The answer is to be the data below, written out in full and exactly.
** Opening INPUT RECORDS block **
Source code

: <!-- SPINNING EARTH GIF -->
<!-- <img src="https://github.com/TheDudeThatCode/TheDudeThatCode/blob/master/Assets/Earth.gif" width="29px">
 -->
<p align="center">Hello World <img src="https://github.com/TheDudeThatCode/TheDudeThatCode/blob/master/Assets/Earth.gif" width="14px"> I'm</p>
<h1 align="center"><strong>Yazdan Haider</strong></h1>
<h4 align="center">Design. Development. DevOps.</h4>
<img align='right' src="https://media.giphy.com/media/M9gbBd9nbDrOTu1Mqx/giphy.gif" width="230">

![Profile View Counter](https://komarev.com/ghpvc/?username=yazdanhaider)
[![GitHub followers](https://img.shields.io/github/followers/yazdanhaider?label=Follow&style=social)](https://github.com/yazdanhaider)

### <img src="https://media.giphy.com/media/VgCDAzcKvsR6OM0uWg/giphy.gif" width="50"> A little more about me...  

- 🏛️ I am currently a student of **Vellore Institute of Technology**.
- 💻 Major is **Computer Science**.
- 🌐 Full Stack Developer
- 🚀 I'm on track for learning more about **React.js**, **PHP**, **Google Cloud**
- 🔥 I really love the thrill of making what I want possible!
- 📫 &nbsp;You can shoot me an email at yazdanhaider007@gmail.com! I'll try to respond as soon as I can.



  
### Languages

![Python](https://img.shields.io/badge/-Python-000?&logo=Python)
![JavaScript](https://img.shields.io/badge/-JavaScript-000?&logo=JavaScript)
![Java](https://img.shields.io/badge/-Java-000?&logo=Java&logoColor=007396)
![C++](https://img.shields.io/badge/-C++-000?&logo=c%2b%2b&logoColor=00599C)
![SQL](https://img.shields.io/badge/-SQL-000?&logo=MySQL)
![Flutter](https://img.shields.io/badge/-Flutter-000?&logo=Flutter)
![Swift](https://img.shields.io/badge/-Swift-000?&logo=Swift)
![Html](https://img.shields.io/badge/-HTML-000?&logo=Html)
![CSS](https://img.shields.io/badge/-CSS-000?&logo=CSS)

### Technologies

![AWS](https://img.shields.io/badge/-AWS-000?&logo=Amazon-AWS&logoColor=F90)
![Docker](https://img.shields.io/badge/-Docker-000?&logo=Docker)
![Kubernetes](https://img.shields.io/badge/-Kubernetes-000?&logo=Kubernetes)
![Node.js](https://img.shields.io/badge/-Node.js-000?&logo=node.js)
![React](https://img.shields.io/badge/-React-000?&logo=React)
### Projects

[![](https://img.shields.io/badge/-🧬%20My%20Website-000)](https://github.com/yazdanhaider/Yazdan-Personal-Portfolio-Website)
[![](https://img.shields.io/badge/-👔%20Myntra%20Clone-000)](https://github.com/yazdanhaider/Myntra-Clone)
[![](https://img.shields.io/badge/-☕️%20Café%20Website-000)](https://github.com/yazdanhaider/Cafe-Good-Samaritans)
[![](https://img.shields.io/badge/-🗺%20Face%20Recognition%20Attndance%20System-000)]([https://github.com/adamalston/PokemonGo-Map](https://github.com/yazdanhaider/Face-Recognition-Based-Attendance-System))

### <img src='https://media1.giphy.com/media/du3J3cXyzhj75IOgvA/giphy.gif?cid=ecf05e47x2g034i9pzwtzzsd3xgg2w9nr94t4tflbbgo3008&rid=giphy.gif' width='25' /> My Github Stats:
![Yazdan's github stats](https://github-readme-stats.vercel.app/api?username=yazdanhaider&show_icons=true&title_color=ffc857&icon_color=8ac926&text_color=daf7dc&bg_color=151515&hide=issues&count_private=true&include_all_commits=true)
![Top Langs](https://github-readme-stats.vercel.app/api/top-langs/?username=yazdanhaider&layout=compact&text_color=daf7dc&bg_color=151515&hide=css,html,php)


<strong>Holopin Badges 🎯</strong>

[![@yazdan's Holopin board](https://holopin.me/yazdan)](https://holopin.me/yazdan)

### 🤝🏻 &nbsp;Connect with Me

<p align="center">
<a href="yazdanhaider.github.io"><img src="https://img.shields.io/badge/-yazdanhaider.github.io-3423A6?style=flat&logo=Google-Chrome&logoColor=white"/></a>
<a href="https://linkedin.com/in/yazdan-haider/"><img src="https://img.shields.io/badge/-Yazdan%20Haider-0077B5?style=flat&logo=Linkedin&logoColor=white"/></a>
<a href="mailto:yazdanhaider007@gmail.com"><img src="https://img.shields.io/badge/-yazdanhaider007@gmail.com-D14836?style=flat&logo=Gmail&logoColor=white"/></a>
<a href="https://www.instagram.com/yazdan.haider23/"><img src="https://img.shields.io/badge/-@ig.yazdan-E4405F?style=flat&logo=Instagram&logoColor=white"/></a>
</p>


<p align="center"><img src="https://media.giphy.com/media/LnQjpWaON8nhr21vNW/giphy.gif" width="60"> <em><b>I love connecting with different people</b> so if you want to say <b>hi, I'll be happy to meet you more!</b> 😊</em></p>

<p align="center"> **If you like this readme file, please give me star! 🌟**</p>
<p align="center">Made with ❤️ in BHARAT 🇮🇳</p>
** Closing INPUT RECORDS block **
§ **SOLUTION FOR THIS EXERCISE**
Source code

: <!-- SPINNING EARTH GIF -->
<!-- <img src="https://github.com/TheDudeThatCode/TheDudeThatCode/blob/master/Assets/Earth.gif" width="29px">
 -->
<p align="center">Hello World <img src="https://github.com/TheDudeThatCode/TheDudeThatCode/blob/master/Assets/Earth.gif" width="14px"> I'm</p>
<h1 align="center"><strong>Yazdan Haider</strong></h1>
<h4 align="center">Design. Development. DevOps.</h4>
<img align='right' src="https://media.giphy.com/media/M9gbBd9nbDrOTu1Mqx/giphy.gif" width="230">

![Profile View Counter](https://komarev.com/ghpvc/?username=yazdanhaider)
[![GitHub followers](https://img.shields.io/github/followers/yazdanhaider?label=Follow&style=social)](https://github.com/yazdanhaider)

### <img src="https://media.giphy.com/media/VgCDAzcKvsR6OM0uWg/giphy.gif" width="50"> A little more about me...  

- 🏛️ I am currently a student of **Vellore Institute of Technology**.
- 💻 Major is **Computer Science**.
- 🌐 Full Stack Developer
- 🚀 I'm on track for learning more about **React.js**, **PHP**, **Google Cloud**
- 🔥 I really love the thrill of making what I want possible!
- 📫 &nbsp;You can shoot me an email at yazdanhaider007@gmail.com! I'll try to respond as soon as I can.



  
### Languages

![Python](https://img.shields.io/badge/-Python-000?&logo=Python)
![JavaScript](https://img.shields.io/badge/-JavaScript-000?&logo=JavaScript)
![Java](https://img.shields.io/badge/-Java-000?&logo=Java&logoColor=007396)
![C++](https://img.shields.io/badge/-C++-000?&logo=c%2b%2b&logoColor=00599C)
![SQL](https://img.shields.io/badge/-SQL-000?&logo=MySQL)
![Flutter](https://img.shields.io/badge/-Flutter-000?&logo=Flutter)
![Swift](https://img.shields.io/badge/-Swift-000?&logo=Swift)
![Html](https://img.shields.io/badge/-HTML-000?&logo=Html)
![CSS](https://img.shields.io/badge/-CSS-000?&logo=CSS)

### Technologies

![AWS](https://img.shields.io/badge/-AWS-000?&logo=Amazon-AWS&logoColor=F90)
![Docker](https://img.shields.io/badge/-Docker-000?&logo=Docker)
![Kubernetes](https://img.shields.io/badge/-Kubernetes-000?&logo=Kubernetes)
![Node.js](https://img.shields.io/badge/-Node.js-000?&logo=node.js)
![React](https://img.shields.io/badge/-React-000?&logo=React)
### Projects

[![](https://img.shields.io/badge/-🧬%20My%20Website-000)](https://github.com/yazdanhaider/Yazdan-Personal-Portfolio-Website)
[![](https://img.shields.io/badge/-👔%20Myntra%20Clone-000)](https://github.com/yazdanhaider/Myntra-Clone)
[![](https://img.shields.io/badge/-☕️%20Café%20Website-000)](https://github.com/yazdanhaider/Cafe-Good-Samaritans)
[![](https://img.shields.io/badge/-🗺%20Face%20Recognition%20Attndance%20System-000)]([https://github.com/adamalston/PokemonGo-Map](https://github.com/yazdanhaider/Face-Recognition-Based-Attendance-System))

### <img src='https://media1.giphy.com/media/du3J3cXyzhj75IOgvA/giphy.gif?cid=ecf05e47x2g034i9pzwtzzsd3xgg2w9nr94t4tflbbgo3008&rid=giphy.gif' width='25' /> My Github Stats:
![Yazdan's github stats](https://github-readme-stats.vercel.app/api?username=yazdanhaider&show_icons=true&title_color=ffc857&icon_color=8ac926&text_color=daf7dc&bg_color=151515&hide=issues&count_private=true&include_all_commits=true)
![Top Langs](https://github-readme-stats.vercel.app/api/top-langs/?username=yazdanhaider&layout=compact&text_color=daf7dc&bg_color=151515&hide=css,html,php)


<strong>Holopin Badges 🎯</strong>

[![@yazdan's Holopin board](https://holopin.me/yazdan)](https://holopin.me/yazdan)

### 🤝🏻 &nbsp;Connect with Me

<p align="center">
<a href="yazdanhaider.github.io"><img src="https://img.shields.io/badge/-yazdanhaider.github.io-3423A6?style=flat&logo=Google-Chrome&logoColor=white"/></a>
<a href="https://linkedin.com/in/yazdan-haider/"><img src="https://img.shields.io/badge/-Yazdan%20Haider-0077B5?style=flat&logo=Linkedin&logoColor=white"/></a>
<a href="mailto:yazdanhaider007@gmail.com"><img src="https://img.shields.io/badge/-yazdanhaider007@gmail.com-D14836?style=flat&logo=Gmail&logoColor=white"/></a>
<a href="https://www.instagram.com/yazdan.haider23/"><img src="https://img.shields.io/badge/-@ig.yazdan-E4405F?style=flat&logo=Instagram&logoColor=white"/></a>
</p>


<p align="center"><img src="https://media.giphy.com/media/LnQjpWaON8nhr21vNW/giphy.gif" width="60"> <em><b>I love connecting with different people</b> so if you want to say <b>hi, I'll be happy to meet you more!</b> 😊</em></p>

<p align="center"> **If you like this readme file, please give me star! 🌟**</p>
<p align="center">Made with ❤️ in BHARAT 🇮🇳</p>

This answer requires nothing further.